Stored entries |

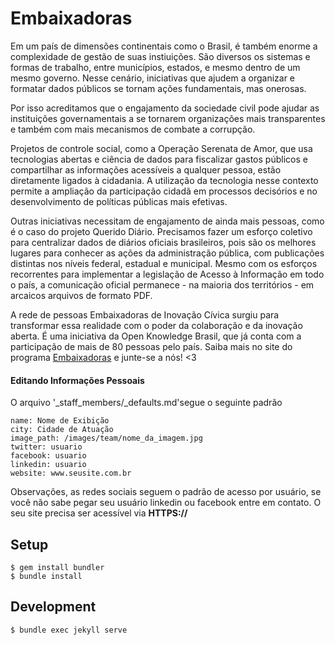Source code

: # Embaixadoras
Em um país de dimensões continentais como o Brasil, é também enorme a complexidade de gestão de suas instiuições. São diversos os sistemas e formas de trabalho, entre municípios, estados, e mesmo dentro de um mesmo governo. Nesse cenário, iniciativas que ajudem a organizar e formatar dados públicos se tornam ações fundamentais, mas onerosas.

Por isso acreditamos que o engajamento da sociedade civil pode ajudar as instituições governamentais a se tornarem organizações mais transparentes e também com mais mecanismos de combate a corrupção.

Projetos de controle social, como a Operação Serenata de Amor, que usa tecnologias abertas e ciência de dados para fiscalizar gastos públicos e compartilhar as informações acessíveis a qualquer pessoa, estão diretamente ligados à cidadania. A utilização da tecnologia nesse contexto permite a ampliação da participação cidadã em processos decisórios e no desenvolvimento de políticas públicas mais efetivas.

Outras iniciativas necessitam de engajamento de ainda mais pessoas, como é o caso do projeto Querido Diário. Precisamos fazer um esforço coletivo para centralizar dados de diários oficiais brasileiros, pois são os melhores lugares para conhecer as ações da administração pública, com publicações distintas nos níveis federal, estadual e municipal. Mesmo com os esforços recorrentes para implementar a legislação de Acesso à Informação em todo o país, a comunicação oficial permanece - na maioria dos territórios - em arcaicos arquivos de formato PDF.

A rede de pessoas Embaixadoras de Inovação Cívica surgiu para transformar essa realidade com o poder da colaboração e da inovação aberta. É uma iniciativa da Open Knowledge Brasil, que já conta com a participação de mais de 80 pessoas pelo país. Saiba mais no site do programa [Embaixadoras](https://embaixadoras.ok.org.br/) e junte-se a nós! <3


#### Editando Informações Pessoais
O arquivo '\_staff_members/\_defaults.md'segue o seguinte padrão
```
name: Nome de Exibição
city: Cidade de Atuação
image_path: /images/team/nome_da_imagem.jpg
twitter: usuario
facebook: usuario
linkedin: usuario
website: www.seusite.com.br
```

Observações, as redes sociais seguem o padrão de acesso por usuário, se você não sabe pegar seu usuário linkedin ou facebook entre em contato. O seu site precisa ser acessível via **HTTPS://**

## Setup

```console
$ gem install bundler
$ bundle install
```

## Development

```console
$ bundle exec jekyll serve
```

* * *

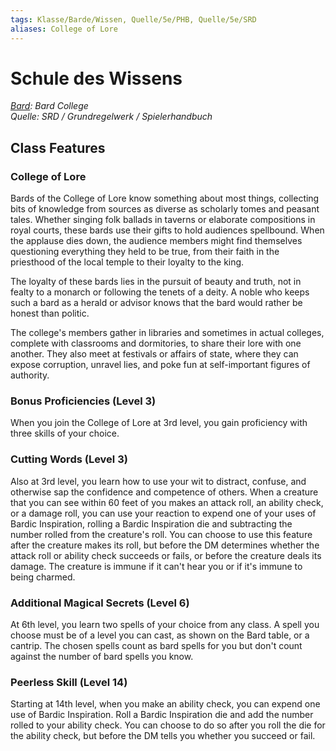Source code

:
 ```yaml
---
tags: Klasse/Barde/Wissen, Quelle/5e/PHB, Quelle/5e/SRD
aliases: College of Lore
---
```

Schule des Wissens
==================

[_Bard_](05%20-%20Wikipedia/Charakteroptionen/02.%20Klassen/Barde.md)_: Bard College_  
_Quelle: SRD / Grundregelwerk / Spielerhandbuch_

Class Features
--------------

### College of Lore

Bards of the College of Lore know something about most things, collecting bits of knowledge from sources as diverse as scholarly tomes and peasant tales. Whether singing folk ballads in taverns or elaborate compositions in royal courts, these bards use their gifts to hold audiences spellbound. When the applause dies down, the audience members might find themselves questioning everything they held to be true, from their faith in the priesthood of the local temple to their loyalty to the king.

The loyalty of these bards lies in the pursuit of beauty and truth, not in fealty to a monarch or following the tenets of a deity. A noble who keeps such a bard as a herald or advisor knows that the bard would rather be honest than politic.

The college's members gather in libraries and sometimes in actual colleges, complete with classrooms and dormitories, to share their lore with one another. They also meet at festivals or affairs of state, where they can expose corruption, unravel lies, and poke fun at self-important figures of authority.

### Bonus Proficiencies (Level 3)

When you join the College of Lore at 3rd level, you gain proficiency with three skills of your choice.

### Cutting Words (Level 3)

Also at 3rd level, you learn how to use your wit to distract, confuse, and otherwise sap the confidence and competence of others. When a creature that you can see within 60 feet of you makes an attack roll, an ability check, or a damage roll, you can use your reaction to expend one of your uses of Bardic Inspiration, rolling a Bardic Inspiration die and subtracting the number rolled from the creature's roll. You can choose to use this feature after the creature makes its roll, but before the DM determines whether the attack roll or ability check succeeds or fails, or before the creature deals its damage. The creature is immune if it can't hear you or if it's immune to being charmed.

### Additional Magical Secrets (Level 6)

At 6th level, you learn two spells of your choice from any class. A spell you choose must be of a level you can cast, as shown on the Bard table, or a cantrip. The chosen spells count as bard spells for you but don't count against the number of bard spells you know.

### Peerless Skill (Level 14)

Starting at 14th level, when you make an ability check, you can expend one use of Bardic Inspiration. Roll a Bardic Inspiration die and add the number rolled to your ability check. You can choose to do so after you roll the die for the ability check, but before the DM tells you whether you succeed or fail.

Assignment | From the entries above, restate word for word the lines from the line containing "Also at 3rd" to the line containing "### Additional Magical Secrets (Level 6)", both ends included, and nothing more.

Response to the exercise |
Also at 3rd level, you learn how to use your wit to distract, confuse, and otherwise sap the confidence and competence of others. When a creature that you can see within 60 feet of you makes an attack roll, an ability check, or a damage roll, you can use your reaction to expend one of your uses of Bardic Inspiration, rolling a Bardic Inspiration die and subtracting the number rolled from the creature's roll. You can choose to use this feature after the creature makes its roll, but before the DM determines whether the attack roll or ability check succeeds or fails, or before the creature deals its damage. The creature is immune if it can't hear you or if it's immune to being charmed.

### Additional Magical Secrets (Level 6)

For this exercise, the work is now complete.